## EXERCISE AIM:
Collect all lines from the records below that include the word "Farben".
-- Opening Marker --
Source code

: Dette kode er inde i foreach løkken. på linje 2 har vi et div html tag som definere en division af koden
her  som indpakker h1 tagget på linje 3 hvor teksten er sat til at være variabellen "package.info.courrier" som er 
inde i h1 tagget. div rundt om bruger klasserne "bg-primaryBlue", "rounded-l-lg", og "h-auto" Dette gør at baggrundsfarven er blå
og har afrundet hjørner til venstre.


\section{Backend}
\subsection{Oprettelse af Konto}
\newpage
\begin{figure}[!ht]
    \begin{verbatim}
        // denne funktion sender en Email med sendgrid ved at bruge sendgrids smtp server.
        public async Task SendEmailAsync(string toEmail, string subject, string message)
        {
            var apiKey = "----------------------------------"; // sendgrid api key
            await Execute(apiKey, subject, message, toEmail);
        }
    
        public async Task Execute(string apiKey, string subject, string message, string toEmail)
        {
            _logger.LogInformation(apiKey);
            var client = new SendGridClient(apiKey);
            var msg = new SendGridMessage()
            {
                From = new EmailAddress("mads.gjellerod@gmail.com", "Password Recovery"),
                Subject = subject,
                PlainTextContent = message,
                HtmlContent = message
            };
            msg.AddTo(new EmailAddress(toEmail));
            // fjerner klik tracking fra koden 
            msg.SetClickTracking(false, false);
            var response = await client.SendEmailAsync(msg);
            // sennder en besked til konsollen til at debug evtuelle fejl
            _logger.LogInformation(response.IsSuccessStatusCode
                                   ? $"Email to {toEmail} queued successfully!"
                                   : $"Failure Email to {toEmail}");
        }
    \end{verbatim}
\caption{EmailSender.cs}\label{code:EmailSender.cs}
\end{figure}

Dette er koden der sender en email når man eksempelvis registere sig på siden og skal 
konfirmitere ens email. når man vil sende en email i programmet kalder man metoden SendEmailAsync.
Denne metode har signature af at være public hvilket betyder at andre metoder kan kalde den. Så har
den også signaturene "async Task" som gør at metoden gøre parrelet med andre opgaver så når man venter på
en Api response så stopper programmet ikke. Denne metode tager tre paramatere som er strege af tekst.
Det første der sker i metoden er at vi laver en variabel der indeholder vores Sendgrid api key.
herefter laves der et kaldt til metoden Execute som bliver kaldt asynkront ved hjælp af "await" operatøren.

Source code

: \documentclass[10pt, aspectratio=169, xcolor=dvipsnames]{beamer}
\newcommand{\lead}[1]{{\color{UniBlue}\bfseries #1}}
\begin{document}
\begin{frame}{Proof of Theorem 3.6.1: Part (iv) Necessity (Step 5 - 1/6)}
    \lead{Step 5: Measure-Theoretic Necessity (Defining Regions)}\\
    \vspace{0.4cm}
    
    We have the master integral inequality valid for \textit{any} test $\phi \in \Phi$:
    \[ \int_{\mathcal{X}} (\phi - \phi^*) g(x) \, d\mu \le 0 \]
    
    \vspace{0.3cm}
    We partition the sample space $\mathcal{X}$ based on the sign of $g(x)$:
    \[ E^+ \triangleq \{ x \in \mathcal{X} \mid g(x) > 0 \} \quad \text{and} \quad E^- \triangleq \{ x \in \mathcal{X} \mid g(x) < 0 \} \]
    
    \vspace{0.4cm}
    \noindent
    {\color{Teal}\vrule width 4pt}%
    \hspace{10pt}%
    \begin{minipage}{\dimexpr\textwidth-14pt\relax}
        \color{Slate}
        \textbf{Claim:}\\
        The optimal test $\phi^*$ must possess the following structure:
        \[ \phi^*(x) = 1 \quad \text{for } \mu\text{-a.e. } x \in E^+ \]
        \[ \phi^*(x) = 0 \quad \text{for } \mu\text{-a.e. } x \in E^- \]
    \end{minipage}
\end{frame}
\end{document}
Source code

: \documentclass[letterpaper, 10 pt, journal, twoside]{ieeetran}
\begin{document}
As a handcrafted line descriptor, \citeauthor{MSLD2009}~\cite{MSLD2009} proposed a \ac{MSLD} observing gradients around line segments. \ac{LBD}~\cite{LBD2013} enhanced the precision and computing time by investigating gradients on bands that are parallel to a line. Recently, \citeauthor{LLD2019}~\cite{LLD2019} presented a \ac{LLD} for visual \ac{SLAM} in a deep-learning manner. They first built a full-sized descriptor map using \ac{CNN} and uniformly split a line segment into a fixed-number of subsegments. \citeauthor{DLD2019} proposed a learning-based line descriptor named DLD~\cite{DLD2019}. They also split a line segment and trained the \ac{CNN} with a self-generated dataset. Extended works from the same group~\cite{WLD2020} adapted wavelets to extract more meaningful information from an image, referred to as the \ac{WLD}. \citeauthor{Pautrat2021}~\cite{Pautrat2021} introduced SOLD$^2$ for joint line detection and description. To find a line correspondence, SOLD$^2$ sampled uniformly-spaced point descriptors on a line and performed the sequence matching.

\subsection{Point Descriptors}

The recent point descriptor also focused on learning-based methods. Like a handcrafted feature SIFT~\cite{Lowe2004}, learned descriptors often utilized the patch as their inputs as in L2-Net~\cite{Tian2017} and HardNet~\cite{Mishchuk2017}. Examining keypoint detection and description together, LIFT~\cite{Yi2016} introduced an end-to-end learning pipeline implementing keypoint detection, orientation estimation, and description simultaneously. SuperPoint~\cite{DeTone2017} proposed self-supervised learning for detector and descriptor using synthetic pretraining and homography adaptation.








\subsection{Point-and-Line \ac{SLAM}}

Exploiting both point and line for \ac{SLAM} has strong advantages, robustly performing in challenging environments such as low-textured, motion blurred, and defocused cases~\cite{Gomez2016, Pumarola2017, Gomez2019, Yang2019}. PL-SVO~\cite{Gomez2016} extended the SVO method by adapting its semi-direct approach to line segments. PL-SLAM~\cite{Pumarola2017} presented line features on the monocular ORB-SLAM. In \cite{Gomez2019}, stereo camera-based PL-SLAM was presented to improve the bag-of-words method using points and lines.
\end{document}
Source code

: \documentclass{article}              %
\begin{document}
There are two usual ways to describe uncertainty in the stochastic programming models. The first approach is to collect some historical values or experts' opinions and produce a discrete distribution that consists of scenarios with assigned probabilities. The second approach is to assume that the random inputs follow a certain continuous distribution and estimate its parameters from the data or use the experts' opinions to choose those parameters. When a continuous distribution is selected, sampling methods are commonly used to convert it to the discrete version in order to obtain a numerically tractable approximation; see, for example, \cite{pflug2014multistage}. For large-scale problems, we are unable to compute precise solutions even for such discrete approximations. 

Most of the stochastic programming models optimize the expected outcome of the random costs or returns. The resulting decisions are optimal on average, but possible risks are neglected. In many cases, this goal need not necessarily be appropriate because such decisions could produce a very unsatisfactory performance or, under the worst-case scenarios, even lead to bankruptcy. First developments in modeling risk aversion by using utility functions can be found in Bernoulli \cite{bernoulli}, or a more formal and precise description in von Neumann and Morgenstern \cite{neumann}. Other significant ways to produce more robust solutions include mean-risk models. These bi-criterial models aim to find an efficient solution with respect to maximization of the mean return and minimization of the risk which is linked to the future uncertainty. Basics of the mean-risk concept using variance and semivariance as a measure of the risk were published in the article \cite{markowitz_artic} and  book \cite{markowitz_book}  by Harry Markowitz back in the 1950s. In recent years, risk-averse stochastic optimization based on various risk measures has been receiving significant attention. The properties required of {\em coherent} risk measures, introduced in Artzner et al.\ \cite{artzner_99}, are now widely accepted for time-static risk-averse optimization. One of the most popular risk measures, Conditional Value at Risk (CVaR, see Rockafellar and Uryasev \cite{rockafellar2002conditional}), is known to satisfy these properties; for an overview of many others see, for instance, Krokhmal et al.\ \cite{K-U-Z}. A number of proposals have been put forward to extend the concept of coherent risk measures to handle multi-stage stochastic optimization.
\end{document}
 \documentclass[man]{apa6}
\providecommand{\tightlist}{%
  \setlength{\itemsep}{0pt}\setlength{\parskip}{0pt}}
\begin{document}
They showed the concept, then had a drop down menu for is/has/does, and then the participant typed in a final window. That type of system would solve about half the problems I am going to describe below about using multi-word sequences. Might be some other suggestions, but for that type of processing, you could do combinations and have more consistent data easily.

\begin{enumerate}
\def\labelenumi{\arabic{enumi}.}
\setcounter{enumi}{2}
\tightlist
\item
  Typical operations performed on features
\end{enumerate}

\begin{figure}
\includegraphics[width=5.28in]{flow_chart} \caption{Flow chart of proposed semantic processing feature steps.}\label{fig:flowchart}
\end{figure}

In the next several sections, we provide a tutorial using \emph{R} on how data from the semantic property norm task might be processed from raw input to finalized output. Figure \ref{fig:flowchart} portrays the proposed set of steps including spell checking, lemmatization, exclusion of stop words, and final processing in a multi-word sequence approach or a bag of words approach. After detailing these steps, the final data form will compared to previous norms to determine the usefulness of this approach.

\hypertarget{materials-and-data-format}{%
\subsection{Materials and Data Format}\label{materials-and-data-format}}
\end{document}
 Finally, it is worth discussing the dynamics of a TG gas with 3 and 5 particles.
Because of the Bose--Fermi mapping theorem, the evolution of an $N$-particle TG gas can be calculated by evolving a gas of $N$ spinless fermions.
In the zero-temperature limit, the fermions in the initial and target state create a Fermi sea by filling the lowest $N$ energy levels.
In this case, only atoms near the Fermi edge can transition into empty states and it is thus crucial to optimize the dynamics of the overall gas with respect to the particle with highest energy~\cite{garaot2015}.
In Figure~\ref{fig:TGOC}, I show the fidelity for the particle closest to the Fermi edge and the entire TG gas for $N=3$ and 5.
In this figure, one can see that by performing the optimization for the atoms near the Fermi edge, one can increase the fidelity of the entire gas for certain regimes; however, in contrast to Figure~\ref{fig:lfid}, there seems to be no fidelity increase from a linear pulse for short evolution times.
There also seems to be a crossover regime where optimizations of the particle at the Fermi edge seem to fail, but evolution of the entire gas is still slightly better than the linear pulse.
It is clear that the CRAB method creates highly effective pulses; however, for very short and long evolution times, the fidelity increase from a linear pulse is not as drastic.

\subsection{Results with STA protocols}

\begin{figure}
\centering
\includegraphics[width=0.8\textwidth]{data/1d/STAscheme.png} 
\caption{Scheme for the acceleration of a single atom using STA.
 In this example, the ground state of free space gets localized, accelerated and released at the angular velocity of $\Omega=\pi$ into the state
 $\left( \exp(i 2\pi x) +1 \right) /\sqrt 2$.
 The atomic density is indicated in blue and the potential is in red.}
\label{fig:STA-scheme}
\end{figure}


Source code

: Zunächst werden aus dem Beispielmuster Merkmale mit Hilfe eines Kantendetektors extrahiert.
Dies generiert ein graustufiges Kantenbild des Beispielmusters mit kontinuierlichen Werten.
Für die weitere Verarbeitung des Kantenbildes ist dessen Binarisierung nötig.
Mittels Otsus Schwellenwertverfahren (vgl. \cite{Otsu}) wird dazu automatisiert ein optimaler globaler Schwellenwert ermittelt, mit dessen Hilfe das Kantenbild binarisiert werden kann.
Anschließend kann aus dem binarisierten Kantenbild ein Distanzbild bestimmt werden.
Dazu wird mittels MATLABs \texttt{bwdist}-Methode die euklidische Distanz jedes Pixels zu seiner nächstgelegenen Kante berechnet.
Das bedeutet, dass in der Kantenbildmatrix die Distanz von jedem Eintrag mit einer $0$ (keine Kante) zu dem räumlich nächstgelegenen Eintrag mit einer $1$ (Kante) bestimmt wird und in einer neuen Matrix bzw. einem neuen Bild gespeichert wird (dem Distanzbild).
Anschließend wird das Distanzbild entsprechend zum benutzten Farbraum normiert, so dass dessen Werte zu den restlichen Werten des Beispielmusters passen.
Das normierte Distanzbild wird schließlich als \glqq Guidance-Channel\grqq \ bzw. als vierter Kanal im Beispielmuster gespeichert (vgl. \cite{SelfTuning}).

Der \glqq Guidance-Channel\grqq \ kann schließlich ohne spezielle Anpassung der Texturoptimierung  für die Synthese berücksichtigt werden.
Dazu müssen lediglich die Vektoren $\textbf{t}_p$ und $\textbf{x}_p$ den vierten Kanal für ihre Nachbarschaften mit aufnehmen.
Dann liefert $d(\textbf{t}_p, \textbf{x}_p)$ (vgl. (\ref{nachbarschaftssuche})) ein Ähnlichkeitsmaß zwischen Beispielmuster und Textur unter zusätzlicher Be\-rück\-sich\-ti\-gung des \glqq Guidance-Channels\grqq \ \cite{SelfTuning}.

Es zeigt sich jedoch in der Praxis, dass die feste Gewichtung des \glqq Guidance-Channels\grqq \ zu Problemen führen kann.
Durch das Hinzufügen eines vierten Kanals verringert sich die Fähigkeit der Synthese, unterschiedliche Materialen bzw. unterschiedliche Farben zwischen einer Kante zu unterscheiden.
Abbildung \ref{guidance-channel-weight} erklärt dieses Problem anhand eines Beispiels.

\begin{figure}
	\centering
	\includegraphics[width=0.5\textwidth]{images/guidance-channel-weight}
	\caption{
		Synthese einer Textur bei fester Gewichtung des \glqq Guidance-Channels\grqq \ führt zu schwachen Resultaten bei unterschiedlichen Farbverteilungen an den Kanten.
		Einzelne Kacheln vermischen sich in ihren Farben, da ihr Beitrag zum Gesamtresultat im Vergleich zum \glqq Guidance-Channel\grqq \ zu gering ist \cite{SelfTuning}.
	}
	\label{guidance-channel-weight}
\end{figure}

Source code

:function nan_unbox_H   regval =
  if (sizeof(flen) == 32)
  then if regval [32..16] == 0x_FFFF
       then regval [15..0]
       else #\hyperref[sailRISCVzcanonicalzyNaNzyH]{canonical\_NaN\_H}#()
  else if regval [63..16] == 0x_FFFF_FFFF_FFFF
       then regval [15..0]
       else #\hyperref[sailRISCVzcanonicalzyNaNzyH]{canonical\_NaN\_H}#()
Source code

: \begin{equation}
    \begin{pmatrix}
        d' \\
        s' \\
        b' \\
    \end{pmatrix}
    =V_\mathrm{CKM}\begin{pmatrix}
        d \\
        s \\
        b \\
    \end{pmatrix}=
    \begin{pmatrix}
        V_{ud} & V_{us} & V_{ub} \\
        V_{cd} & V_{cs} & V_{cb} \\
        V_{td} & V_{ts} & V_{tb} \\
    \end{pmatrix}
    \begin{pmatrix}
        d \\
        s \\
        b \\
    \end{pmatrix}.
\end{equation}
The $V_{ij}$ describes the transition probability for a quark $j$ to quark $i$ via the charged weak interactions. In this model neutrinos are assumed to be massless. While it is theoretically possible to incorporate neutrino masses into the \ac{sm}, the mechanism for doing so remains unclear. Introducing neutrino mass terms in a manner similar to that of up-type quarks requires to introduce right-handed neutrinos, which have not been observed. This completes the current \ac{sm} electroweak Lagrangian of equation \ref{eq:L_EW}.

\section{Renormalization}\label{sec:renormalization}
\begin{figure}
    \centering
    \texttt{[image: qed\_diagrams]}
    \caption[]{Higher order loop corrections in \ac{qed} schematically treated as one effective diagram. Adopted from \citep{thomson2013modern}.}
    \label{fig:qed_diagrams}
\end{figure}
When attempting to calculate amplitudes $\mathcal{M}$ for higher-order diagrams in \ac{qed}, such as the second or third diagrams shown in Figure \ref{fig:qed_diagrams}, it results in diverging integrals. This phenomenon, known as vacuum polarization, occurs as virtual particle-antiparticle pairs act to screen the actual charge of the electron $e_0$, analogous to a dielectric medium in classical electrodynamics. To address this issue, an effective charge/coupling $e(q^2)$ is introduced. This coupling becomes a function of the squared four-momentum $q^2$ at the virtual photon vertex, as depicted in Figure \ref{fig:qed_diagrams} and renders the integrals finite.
-- Closing Marker --
## SOLUTION TO THIS EXERCISE:
Durch das Hinzufügen eines vierten Kanals verringert sich die Fähigkeit der Synthese, unterschiedliche Materialen bzw. unterschiedliche Farben zwischen einer Kante zu unterscheiden.
		Einzelne Kacheln vermischen sich in ihren Farben, da ihr Beitrag zum Gesamtresultat im Vergleich zum \glqq Guidance-Channel\grqq \ zu gering ist \cite{SelfTuning}.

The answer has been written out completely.